La historia base ya tiene todos los elementos de tensión dramática necesaria para crear una gran película. Más todavía considerando que los atributos narrativos de Paul Thomas Anderson (PTA de aquí en adelante) siempre han sido soberbios. Pero esta vez hay un mérito que debe ser tomado en cuenta y que se suma a las monumentales cualidades en las formas. Y es que el cinco veces nominado al Oscar como guionista y tres como director, se atrevió a hacer algo que no había hecho hasta aquí: contar una historia sobre el estado actual de su nación. Porque Una Batalla Tras Otra (One Battle After Another) no está situada en esos ficticios 80’ Pynchon, si no en un EE.UU. distópico, pero que es incontestablemente similar al de hoy.
Brian de Palma alguna vez deslizó una crítica a la generación de cineastas cinéfilos de los ‘90, diciendo que “Tenemos mucha gente haciendo Cine mirando el Cine que vino antes que ellos, y no mirando el Mundo a su alrededor”.
Más allá de los méritos de valor en sí mismo de esa afirmación, lo cierto es que hay un punto cuando revisamos esas filmografías. Autores contando sus historias en sus propias reglas. David Fincher arma universos cerrados, incluso al abordar historias reales. Tarantino literalmente ha ido creando mundos alternativos.
Y no es que PTA nunca hubiera contado historias sobre su país, abordó la brutalidad de los self made-man en Petróleo Sangriento (There Will Be Blood) y esa otra exportación no tradicional norteamericana, que es el intelectual que crea un movimiento religioso, en The Master: Todo Hombre Necesita un Guía (The Master). Pero no había ido por una representación contemporánea de la socio-cultura norteamericana. Y menos por una tan contingente. Casi puede sentirse un estado de perplejidad en esta pieza de su filmografía. Como si al abrir una ventana el sol le hubiera cegado y apenas puede acostumbrarse a este nuevo paisaje.
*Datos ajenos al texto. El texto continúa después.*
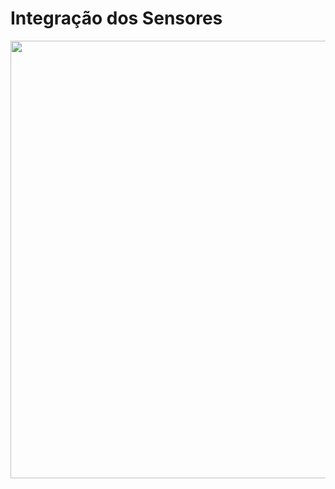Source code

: # Integração dos Sensores

<div align="center">
<img src="https://user-images.githubusercontent.com/82607547/218098238-2d8dea9f-0e5e-4639-a3e4-86589900f41c.png" width="700" />
</div>


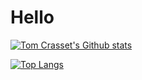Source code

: # Hello

[![Tom Crasset's Github stats](https://github-readme-stats.vercel.app/api?username=tcrasset&count_private=true&show_icons=true)](https://github.com/anuraghazra/github-readme-stats)

[![Top Langs](https://github-readme-stats.vercel.app/api/top-langs/?username=tcrasset)](https://github.com/anuraghazra/github-readme-stats)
La ganancia nuestra, es que el californiano tiene tanto aplomo fílmico, que el resultado es alquimia pura: porque la única forma en que puede relatar la historia reciente de EEUU, es de manera frenética, caótica e inevitable. Una historia que arrastra cavilando durante casi dos décadas, pero “poco y nada cambió en 16 años”.
Y aquí nos topamos con el “problema” de Una Batalla Tras Otra: que en su fondo, es demasiadas cosas. Es una historia de padres e hijas. De la soledad paternal. De una ausencia generacional. Del fracaso de la revolución. De la derrota del liberalismo. De los fetiches del supremacismo blanco. De la frágil supervivencia en la solidaridad. De la imposibilidad de enfrentar al Poder cuando este ya ha mostrado todas su cartas y ha sido validado. Y un par de etcéteras que podrán desmenuzarse en los meses por venir.